What is needed:
Everything from the line containing "读取对象的属性，有两种方法，一种是使用点运算符，还有一种是使用方括号运算符。" through the last line of the data below should be set down exactly, and nothing else.
# # #
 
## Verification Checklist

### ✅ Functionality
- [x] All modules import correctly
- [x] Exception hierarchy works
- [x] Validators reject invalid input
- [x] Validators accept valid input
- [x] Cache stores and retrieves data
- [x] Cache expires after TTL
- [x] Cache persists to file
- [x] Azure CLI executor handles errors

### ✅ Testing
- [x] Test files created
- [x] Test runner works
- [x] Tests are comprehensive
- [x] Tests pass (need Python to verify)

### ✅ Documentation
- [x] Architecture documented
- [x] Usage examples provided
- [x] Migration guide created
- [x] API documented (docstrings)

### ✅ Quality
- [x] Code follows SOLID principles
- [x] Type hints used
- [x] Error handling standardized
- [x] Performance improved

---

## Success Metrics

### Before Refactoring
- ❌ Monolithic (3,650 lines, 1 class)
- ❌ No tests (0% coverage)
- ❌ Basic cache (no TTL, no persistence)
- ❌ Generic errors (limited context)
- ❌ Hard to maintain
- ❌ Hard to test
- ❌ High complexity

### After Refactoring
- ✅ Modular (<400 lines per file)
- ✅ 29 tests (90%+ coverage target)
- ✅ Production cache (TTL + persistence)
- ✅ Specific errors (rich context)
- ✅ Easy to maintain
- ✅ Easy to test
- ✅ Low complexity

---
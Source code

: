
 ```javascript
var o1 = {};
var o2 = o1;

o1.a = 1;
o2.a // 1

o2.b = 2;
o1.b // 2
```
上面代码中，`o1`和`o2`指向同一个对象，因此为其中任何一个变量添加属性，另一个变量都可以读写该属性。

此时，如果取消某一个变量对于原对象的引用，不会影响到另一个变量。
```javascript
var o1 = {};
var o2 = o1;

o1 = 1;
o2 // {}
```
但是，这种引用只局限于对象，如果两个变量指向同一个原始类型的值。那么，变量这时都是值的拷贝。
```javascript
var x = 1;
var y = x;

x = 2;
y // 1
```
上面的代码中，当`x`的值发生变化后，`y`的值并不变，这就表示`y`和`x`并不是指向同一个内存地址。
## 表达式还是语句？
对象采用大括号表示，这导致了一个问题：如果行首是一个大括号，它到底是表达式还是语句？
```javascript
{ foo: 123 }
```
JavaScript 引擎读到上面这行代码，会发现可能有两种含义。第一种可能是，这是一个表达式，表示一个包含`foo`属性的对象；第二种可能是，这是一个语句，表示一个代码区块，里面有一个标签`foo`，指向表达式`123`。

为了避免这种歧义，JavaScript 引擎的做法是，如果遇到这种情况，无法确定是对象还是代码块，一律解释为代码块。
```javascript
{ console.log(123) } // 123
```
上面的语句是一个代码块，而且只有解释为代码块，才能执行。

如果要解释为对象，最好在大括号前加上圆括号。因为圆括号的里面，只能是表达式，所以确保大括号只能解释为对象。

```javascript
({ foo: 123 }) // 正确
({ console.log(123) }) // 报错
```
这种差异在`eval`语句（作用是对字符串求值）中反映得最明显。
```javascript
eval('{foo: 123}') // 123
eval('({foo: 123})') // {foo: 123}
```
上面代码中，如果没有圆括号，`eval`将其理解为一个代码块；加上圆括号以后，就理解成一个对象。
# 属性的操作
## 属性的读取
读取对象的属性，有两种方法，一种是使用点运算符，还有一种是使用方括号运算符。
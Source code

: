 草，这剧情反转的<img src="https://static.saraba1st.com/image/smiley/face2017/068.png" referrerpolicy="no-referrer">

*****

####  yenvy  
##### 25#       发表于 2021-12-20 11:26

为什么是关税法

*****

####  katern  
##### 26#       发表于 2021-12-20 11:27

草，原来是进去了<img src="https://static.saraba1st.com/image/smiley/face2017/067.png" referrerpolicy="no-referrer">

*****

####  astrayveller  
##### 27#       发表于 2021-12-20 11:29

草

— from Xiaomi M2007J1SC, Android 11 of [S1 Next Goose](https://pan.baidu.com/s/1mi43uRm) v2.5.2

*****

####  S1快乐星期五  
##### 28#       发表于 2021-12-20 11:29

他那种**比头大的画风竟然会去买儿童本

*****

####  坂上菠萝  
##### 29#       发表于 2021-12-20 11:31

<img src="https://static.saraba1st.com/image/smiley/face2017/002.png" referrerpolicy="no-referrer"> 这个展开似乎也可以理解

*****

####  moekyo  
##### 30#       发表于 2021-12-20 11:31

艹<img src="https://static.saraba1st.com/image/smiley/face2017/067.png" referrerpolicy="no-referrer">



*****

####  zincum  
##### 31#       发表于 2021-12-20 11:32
# # #
Completed exercise:
读取对象的属性，有两种方法，一种是使用点运算符，还有一种是使用方括号运算符。
Source code

: 草，这剧情反转的<img src="https://static.saraba1st.com/image/smiley/face2017/068.png" referrerpolicy="no-referrer">

*****

####  yenvy  
##### 25#       发表于 2021-12-20 11:26

为什么是关税法

*****

####  katern  
##### 26#       发表于 2021-12-20 11:27

草，原来是进去了<img src="https://static.saraba1st.com/image/smiley/face2017/067.png" referrerpolicy="no-referrer">

*****

####  astrayveller  
##### 27#       发表于 2021-12-20 11:29

草

— from Xiaomi M2007J1SC, Android 11 of [S1 Next Goose](https://pan.baidu.com/s/1mi43uRm) v2.5.2

*****

####  S1快乐星期五  
##### 28#       发表于 2021-12-20 11:29

他那种**比头大的画风竟然会去买儿童本

*****

####  坂上菠萝  
##### 29#       发表于 2021-12-20 11:31

<img src="https://static.saraba1st.com/image/smiley/face2017/002.png" referrerpolicy="no-referrer"> 这个展开似乎也可以理解

*****

####  moekyo  
##### 30#       发表于 2021-12-20 11:31

艹<img src="https://static.saraba1st.com/image/smiley/face2017/067.png" referrerpolicy="no-referrer">



*****

####  zincum  
##### 31#       发表于 2021-12-20 11:32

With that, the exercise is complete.